The difference between a “bubble” and a “mania”
It is two hundred years since the collapse of the South Sea Company and the simultaneous collapse of the Mississippi Company. The latter was the brainchild of Scottish financier John Law, and it all but bankrupted France.
The South Sea Company had a charter giving it a monopoly of trade with South America. But trade proved difficult, risky and unable to support the expectations of its investors. Instead, the company resorted to speculation, buying up the UK’s national debt in what was effectively an equity for debt swap. The share price multiplied nearly ten-fold before its collapse.
The word “bubble” was rarely used for the rest of the millennium, with the term “mania” being preferred. But there is an important difference.

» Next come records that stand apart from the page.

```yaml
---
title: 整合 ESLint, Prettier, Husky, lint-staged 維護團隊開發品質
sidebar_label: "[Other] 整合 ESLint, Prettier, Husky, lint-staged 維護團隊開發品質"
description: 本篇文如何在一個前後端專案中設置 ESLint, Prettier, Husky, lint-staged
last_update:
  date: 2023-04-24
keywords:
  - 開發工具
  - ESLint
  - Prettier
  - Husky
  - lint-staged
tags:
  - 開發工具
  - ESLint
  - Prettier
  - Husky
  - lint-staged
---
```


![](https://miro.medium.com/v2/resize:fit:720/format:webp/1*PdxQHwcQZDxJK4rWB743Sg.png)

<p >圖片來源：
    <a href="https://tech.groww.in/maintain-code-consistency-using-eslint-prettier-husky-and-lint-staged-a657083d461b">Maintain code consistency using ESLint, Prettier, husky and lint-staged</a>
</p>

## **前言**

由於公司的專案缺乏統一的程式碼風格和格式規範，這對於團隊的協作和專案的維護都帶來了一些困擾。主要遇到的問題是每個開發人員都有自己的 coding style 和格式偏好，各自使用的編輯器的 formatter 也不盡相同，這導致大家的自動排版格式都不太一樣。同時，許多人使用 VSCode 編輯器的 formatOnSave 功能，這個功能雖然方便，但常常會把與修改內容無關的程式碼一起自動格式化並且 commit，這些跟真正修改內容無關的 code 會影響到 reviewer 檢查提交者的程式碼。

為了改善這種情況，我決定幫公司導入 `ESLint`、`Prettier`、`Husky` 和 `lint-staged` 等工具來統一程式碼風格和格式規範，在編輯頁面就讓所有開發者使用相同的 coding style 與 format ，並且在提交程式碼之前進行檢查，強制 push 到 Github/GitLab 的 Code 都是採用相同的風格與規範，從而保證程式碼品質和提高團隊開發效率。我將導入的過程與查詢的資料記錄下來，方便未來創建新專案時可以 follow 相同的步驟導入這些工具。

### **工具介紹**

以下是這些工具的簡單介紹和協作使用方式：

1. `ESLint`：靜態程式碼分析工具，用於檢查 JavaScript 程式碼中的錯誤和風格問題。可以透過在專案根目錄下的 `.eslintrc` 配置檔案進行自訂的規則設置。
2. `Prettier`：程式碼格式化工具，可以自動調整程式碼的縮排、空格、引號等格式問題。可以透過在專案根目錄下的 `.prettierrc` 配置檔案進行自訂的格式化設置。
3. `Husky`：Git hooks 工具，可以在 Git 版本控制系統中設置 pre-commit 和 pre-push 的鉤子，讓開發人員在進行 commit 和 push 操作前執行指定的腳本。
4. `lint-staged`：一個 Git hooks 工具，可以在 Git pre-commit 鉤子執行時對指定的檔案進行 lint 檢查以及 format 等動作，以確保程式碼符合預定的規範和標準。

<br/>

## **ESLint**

“Bubble” implies that nothing will be left, either for investors or for the economy after it pops. “Mania” on the other hand, implies a speculative excess which results in over-investment. This decimates the return on capital of what had seemed a sure-fire growth proposition and so destroys the wealth of investors – but it leaves a lasting legacy.
For example, successive railway manias in the 19th century left a first-class transport network. Many economists argue that manias are an important contributor to successful economic development.
On a lesser level, markets or parts of them may simply be temporarily overvalued. A sharp fall may cause short-term pain for investors who fail to exit in time, but patience is rewarded when fundamental valuations catch up with the share price. Meanwhile, over-investment is averted and greater pain avoided.
To modern-day Jeremiahs, this is still a bubble. But in time these sorts of setbacks, such as the market crash of 1987 in which share prices fell by a third, become a barely visible blip on the long-term chart.
The “TMT” (technology, media and telecommunications) bubble at the end of the millennium contained elements of all three: bubble, mania and overvaluation. Some businesses which were once valued at billions, such as AOL, Freeserve and LastMinute.com, disappeared without trace.
Most of the telecoms companies also disappeared but left behind global networks of fibre-optic cable, without which the progress of the internet would have been much slower. Finally, the share prices of Apple, Amazon and Microsoft dropped sharply – but any investor who bought even before the fall and somehow held on would now be very happy.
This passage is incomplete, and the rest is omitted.